相続税の申告が必要かどうかは、基礎控除の額で決まります。基礎控除は「3,000万円+600万円×法定相続人の数」。法定相続人が2人なら4,200万円まで、3人なら4,800万円までは申告も納税も不要です。
ところが現実には、この範囲を超えるケースが少なくありません。都市部では自宅の土地だけで基礎控除を超えることもあり、地方でも農地や山林、事業用資産を抱える家は対象になりえます。申告が必要かどうかは、預貯金や有価証券、借入金、葬儀費用まで含めた正味の財産額で判断するため、まずは財産の洗い出しが第一歩になります。
申告期限は、被相続人が亡くなったことを知った日の翌日から10か月以内。たとえば1月に亡くなった場合はその年の11月が期限です。期限を過ぎると本来の税額に加えて延滞税や無申告加算税がかかるため、相続人間の話し合いが長引くほど不安は膨らみます。遺産分割が決まらないからといって申告を後回しにすると、取り返しのつかないことになりかねません。
期限に間に合わない理由は3つの落とし穴
実際に期限に間に合わない背景には、いくつか共通するパターンがあります。
一つ目は財産の洗い出し漏れです。被相続人の通帳や証券口座、貸金庫、借金、未払いの医療費まで、名寄せできるものは金融機関や市区町村に照会します。ここを省略すると、申告後に相続税の更正や税務調査で追徴される原因になります。

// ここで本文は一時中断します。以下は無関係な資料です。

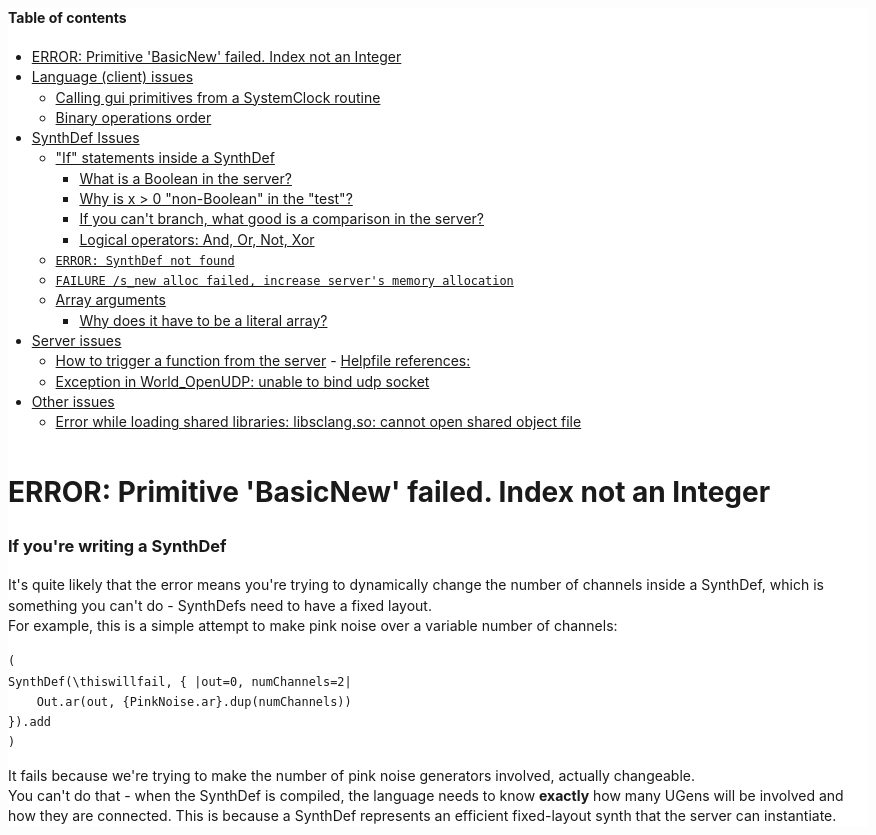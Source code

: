 
#### Table of contents

- [ERROR: Primitive 'BasicNew' failed. Index not an Integer](#error-primitive-basicnew-failed-index-not-an-integer)
- [Language (client) issues](#language-client-issues)
   * [Calling gui primitives from a SystemClock routine](#calling-gui-primitives-from-a-systemclock-routine)
   * [Binary operations order](#binary-operations-order)
- [SynthDef Issues](#synthdef-issues)
   * ["If" statements inside a SynthDef](#if-statements-inside-a-synthdef)
      + [What is a Boolean in the server?](#what-is-a-boolean-in-the-server)
      + [Why is x \> 0 "non-Boolean" in the "test"?](#why-is-x--0-non-boolean-in-the-test)
      + [If you can't branch, what good is a comparison in the server?](#if-you-cant-branch-what-good-is-a-comparison-in-the-server)
      + [Logical operators: And, Or, Not, Xor](#logical-operators-and-or-not-xor)
   * [`ERROR: SynthDef not found`](#error-synthdef-not-found)
   * [`FAILURE /s_new alloc failed, increase server's memory allocation`](#failure-s_new-alloc-failed-increase-servers-memory-allocation)
   * [Array arguments](#array-arguments)
      + [Why does it have to be a literal array?](#why-does-it-have-to-be-a-literal-array)
- [Server issues](#server-issues)
   * [How to trigger a function from the server](#how-to-trigger-a-function-from-the-server)
         - [Helpfile references:](#helpfile-references)
   * [Exception in World_OpenUDP: unable to bind udp socket](#exception-in-world_openudp-unable-to-bind-udp-socket)
- [Other issues](#other-issues)
   * [Error while loading shared libraries: libsclang.so: cannot open shared object file](#error-while-loading-shared-libraries-libsclangso-cannot-open-shared-object-file)




# ERROR: Primitive 'BasicNew' failed. Index not an Integer

### If you're writing a SynthDef

It's quite likely that the error means you're trying to dynamically change the number of channels inside a SynthDef, which is something you can't do - SynthDefs need to have a fixed layout.  
For example, this is a simple attempt to make pink noise over a variable number of channels:

```supercollider
(
SynthDef(\thiswillfail, { |out=0, numChannels=2|
    Out.ar(out, {PinkNoise.ar}.dup(numChannels))
}).add
)
```

It fails because we're trying to make the number of pink noise generators involved, actually changeable.  
You can't do that - when the SynthDef is compiled, the language needs to know **exactly** how many UGens will be involved and how they are connected. This is because a SynthDef represents an efficient fixed-layout synth that the server can instantiate.
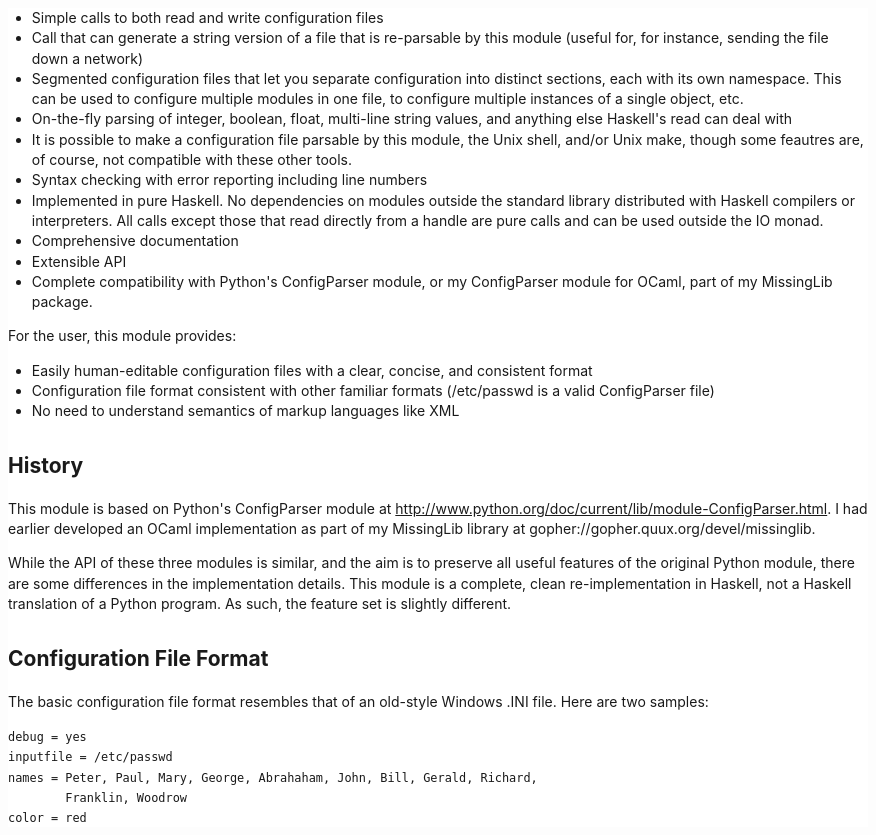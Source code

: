 * Simple calls to both read and write configuration files
* Call that can generate a string version of a file that is re-parsable by this module (useful for,
for instance, sending the file down a network)
* Segmented configuration files that let you separate configuration into distinct sections, each with
its own namespace. This can be used to configure multiple modules in one file, to configure multiple
instances of a single object, etc.
* On-the-fly parsing of integer, boolean, float, multi-line string values, and anything else Haskell's
  read can deal with
* It is possible to make a configuration file parsable by this module, the Unix shell, and/or Unix make,
though some feautres are, of course, not compatible with these other tools.
* Syntax checking with error reporting including line numbers
* Implemented in pure Haskell. No dependencies on modules outside the standard library distributed with
Haskell compilers or interpreters. All calls except those that read directly from a handle are
pure calls and can be used outside the IO monad.
* Comprehensive documentation
* Extensible API
* Complete compatibility with Python's ConfigParser module, or my ConfigParser module for OCaml,
part of my MissingLib package.

For the user, this module provides:

* Easily human-editable configuration files with a clear, concise, and consistent format
* Configuration file format consistent with other familiar formats (/etc/passwd is a valid
ConfigParser file)
* No need to understand semantics of markup languages like XML

## <a name="history"></a>History

This module is based on Python's ConfigParser module at http://www.python.org/doc/current/lib/module-ConfigParser.html.
I had earlier developed an OCaml implementation as part of my MissingLib library at gopher://gopher.quux.org/devel/missinglib.

While the API of these three modules is similar, and the aim is to preserve all useful
features of the original Python module, there are some differences in the implementation
details. This module is a complete, clean re-implementation in Haskell, not a Haskell
translation of a Python program. As such, the feature set is slightly different.

## <a name="configuration_file"></a>Configuration File Format

The basic configuration file format resembles that of an old-style Windows .INI file.
Here are two samples:

```
debug = yes
inputfile = /etc/passwd
names = Peter, Paul, Mary, George, Abrahaham, John, Bill, Gerald, Richard,
        Franklin, Woodrow
color = red
```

二つ目は特例を知らないまま申告してしまうことです。代表的なのが小規模宅地等の特例で、被相続人の自宅の敷地は330平方メートルまで評価額を最大80%減額できます。都内で相続した自宅敷地が評価額5,000万円なら、特例を適用すると1,000万円まで下がる計算です。配偶者の税額軽減も同様で、配偶者の課税価格が1億6,000万円まで、または法定相続分相当額までは相続税がかかりません。これらは申告書に記載しなければ受けられないため、適用漏れは税額に直結します。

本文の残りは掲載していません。